We have introduced an approach for causal inference that has a number of desirable features. First, it can be applied to doubly robust estimators of causal effects for binary or continuous treatments. This is particularly important as the literature on estimating the causal effect curve for continuous treatments is small, and has not been extended to high-dimensional scenarios. We showed that our approach maintains asymptotic properties such as double robustness, fast convergence rates, and consistent variance estimation, while achieving improved performance in finite samples. In particular, our inferential approach leads to nominal interval coverage when frequentist counterparts that rely on asymptotics fail to do so. Flexible Bayesian treatment and outcome models can be straightforwardly accommodated reducing the impact of model misspecification. While we focused on high-dimensional scenarios with spike and slab priors in this paper, the ideas presented apply to any modeling framework for the treatment and outcome models, and a number of estimands for which doubly-robust estimators exist. For example, even though we explored scenarios with homogeneous treatment effects, our approach is directly extendable to settings with heterogeneous treatment effects.
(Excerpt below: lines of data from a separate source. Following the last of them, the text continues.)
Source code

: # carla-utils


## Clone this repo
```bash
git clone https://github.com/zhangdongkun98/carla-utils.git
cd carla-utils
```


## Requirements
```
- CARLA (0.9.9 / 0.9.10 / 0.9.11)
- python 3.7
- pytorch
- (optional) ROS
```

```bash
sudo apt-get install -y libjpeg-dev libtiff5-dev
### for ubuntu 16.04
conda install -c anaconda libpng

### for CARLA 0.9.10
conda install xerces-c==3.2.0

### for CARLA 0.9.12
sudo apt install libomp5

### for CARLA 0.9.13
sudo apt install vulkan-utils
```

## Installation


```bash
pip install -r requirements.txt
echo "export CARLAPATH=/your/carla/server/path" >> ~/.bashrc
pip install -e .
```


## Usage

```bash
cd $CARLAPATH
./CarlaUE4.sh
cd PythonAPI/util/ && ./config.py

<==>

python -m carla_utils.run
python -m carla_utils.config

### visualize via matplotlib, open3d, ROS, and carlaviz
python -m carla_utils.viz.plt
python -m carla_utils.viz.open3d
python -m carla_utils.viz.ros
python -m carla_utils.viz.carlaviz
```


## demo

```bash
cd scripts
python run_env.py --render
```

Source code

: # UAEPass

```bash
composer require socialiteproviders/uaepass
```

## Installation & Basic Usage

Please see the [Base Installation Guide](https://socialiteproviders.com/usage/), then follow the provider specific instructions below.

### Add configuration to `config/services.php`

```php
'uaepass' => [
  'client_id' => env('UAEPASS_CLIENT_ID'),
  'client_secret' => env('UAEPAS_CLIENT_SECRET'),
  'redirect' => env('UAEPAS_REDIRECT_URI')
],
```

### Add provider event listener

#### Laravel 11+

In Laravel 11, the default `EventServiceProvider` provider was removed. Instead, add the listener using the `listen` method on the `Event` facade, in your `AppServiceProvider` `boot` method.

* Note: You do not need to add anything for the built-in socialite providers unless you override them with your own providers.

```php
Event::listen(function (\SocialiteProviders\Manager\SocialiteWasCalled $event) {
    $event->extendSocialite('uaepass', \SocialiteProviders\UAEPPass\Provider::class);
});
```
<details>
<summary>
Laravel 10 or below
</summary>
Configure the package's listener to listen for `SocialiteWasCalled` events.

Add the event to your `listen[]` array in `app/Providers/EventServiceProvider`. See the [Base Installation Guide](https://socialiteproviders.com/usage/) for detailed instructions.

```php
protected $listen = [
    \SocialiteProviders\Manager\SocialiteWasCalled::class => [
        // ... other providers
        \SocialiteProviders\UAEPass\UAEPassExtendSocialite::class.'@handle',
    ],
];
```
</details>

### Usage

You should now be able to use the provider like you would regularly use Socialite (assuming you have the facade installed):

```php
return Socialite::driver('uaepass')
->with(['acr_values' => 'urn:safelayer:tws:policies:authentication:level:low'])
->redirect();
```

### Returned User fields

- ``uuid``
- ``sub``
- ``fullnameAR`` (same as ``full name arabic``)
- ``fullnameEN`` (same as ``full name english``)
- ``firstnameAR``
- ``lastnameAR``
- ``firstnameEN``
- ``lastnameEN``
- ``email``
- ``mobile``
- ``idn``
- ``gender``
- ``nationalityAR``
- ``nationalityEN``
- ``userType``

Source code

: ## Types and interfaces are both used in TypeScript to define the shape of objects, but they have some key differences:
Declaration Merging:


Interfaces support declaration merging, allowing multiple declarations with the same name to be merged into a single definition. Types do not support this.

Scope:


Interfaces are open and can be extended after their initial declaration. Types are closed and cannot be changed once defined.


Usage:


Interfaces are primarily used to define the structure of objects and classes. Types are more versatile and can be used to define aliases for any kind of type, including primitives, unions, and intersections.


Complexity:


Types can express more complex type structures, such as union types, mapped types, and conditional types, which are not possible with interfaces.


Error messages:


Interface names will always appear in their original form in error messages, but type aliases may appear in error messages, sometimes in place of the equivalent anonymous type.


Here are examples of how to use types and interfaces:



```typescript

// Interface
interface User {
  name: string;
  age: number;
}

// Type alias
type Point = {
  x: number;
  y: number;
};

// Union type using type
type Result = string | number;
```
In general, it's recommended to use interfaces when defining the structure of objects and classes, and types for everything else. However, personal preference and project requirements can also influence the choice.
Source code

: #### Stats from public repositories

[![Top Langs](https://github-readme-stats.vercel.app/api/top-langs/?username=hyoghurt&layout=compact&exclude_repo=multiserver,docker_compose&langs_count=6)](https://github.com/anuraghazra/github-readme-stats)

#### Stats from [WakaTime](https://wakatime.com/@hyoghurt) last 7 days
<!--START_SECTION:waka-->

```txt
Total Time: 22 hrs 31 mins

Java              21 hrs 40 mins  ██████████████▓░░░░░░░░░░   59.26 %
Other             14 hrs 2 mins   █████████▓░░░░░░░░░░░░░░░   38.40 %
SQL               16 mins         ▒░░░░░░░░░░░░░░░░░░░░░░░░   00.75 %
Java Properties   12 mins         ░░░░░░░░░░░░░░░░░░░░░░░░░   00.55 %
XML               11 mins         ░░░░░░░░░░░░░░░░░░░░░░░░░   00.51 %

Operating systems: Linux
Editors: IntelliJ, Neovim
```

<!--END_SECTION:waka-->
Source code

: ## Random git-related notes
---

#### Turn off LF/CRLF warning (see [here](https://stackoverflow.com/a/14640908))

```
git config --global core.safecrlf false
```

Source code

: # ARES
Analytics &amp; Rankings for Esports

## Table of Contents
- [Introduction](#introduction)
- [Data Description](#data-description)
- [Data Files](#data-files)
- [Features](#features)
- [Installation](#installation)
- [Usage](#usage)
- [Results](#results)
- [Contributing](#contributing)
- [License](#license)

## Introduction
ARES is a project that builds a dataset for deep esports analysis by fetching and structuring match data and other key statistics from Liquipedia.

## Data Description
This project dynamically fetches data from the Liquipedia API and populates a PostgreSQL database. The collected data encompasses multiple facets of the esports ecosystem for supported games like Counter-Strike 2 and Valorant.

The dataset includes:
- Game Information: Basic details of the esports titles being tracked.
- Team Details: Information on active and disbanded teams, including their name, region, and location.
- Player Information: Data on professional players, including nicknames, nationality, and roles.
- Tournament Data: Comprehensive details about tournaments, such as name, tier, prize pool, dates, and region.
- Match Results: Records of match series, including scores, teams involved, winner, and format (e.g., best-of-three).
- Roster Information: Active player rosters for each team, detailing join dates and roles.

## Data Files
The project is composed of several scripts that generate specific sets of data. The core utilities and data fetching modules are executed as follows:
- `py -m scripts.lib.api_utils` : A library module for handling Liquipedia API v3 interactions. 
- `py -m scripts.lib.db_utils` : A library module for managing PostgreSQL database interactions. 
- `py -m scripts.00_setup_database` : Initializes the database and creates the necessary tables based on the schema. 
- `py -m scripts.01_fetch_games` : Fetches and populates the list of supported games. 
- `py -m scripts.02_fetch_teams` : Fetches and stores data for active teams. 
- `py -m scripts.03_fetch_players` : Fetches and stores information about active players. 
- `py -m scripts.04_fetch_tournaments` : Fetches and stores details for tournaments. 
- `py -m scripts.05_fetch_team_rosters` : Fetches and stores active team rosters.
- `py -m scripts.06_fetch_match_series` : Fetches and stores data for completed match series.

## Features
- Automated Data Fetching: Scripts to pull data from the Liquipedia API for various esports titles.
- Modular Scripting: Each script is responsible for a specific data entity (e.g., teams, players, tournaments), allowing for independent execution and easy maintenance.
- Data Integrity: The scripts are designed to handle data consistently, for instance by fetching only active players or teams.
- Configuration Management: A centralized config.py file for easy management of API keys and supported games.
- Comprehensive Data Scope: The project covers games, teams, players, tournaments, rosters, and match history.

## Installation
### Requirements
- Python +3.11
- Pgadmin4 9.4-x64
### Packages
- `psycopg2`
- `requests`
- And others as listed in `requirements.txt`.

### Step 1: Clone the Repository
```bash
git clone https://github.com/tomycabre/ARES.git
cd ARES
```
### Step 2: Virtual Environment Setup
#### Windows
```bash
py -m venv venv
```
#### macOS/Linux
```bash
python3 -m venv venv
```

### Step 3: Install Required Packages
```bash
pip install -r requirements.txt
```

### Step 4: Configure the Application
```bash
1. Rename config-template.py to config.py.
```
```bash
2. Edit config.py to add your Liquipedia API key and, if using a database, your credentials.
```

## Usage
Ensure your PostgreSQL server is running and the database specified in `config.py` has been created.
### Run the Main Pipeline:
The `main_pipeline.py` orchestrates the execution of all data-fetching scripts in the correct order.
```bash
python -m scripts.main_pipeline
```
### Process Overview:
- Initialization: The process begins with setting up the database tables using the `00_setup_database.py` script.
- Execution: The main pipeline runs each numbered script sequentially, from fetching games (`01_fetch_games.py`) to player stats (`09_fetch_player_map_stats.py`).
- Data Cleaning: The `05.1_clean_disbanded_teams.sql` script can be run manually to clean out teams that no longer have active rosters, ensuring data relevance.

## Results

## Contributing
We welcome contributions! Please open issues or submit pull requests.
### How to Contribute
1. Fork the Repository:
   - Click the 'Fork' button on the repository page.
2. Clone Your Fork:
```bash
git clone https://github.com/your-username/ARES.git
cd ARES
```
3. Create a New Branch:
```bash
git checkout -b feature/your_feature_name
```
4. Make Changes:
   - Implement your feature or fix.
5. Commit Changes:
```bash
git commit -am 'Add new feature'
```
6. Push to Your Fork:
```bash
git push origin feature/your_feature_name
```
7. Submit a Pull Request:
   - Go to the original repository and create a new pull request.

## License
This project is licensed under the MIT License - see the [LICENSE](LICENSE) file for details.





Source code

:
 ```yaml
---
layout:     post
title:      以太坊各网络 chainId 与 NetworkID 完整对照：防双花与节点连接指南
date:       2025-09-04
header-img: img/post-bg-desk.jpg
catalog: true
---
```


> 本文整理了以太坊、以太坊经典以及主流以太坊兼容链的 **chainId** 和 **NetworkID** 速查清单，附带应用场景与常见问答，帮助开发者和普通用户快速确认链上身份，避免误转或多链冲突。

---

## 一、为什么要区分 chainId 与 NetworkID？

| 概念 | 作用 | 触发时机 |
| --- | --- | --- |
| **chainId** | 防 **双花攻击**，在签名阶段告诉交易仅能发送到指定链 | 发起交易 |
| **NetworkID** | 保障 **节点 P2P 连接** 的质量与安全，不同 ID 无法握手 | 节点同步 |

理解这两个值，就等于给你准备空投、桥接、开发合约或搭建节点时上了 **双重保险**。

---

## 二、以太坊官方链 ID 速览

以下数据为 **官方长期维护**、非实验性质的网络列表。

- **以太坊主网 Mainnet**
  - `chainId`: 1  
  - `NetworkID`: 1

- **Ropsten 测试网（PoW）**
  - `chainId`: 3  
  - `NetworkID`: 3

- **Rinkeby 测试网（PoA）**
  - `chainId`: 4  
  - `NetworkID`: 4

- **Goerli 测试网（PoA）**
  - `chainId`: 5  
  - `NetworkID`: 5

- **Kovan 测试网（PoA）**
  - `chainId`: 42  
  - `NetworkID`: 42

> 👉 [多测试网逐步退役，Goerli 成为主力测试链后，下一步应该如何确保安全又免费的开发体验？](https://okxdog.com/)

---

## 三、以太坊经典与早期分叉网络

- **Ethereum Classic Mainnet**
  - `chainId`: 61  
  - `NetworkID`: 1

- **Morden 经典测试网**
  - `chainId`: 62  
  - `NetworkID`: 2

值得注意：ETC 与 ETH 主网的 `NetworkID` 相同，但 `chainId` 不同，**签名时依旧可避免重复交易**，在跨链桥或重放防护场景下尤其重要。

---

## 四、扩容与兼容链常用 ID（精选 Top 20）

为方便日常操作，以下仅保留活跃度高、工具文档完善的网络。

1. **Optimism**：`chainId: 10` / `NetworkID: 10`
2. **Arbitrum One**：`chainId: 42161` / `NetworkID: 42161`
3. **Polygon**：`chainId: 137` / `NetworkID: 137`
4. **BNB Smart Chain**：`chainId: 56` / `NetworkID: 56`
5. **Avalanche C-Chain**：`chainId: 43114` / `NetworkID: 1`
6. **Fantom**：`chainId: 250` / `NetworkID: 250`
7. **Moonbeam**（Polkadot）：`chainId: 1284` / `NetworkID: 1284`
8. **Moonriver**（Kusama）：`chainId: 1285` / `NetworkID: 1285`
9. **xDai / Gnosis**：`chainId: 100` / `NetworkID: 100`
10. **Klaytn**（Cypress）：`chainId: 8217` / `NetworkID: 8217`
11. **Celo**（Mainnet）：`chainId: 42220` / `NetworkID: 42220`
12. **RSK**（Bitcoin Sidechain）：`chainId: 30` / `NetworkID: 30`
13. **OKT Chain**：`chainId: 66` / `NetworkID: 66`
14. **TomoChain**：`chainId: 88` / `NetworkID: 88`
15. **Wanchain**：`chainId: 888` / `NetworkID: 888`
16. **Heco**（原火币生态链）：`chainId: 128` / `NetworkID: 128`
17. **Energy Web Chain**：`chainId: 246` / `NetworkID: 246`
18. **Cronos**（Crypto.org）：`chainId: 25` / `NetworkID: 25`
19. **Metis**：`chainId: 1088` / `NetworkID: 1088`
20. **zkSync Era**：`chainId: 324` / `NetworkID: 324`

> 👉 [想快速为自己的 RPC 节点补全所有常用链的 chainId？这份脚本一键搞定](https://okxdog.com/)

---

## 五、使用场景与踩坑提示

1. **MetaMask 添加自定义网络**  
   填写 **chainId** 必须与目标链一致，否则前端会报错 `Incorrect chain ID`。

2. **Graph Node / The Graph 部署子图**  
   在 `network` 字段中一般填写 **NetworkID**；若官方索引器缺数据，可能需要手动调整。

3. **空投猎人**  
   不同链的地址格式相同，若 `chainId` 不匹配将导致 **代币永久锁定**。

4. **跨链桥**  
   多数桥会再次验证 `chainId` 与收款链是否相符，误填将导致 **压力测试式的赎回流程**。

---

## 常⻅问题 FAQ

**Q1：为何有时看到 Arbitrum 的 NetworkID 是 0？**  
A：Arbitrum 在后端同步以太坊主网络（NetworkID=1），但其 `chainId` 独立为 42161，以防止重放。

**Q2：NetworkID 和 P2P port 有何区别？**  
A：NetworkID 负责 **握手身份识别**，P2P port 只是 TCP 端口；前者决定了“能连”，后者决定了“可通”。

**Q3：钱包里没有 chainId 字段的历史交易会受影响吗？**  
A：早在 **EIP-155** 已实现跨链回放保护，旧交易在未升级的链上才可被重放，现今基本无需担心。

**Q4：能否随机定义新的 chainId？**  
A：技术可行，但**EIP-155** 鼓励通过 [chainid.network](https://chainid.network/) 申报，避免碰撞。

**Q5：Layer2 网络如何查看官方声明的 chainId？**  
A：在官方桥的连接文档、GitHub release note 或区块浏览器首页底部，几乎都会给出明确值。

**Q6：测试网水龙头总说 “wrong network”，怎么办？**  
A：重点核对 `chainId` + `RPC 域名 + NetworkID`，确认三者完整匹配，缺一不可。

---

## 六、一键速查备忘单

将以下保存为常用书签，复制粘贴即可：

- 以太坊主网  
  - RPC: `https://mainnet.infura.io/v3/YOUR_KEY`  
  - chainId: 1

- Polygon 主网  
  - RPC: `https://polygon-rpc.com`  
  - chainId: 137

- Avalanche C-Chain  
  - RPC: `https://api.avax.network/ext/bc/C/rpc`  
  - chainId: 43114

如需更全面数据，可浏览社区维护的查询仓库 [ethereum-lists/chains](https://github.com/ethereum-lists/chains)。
Doubly robust estimation was first introduced in the Bayesian framework in Saarela et al. (2016), although there has been some debate about whether an estimator of counterfactual outcomes can utilize the propensity score within the Bayesian framework (Robins et al., 2015). Robins and Ritov (1997) showed that a Bayesian analysis which honors the likelihood principle can not utilize the propensity score. In this paper, we do not attempt to address these concerns, nor do we propose a “fully” Bayesian approach. Our purpose has been to show that Bayesian methods coupled with doubly robust estimators provide flexible alternatives with desirable finite sample properties. This is even more important in high-dimensional scenarios where model uncertainty is high and relying on asymptotic approximations does not perform well.

Lastly, we ponder on why our approach to uncertainty quantification performs better in finite samples than existing approaches rooted in asymptotic theory. Asymptotic approaches rely on certain terms vanishing as the sample size increases, and ignoring these terms can lead to anti-conservative inference in small samples. In contrast, our inferential approach relies on combining posterior distributions with a resampling procedure. Uncertainty in our estimators stemming from parameter estimation is accounted for through the posterior distribution. While this requires the user to specify a prior distribution that can affect inference, we have shown that non-informative priors perform well, and importantly, posterior distributions reflect parameter uncertainty without relying on asymptotics. Our approach relies on asymptotics solely through our resampling procedure since the bootstrap is only valid asymptotically. Since the bootstrap is used in our approach to account for uncertainty stemming from the observed data for fixed values of the parameters, and the estimator has a simple form when the parameters are fixed, it is expected that the bootstrap performs well. As the sample size increases, any differences between our approach to inference and those rooted in asymptotics should dissipate.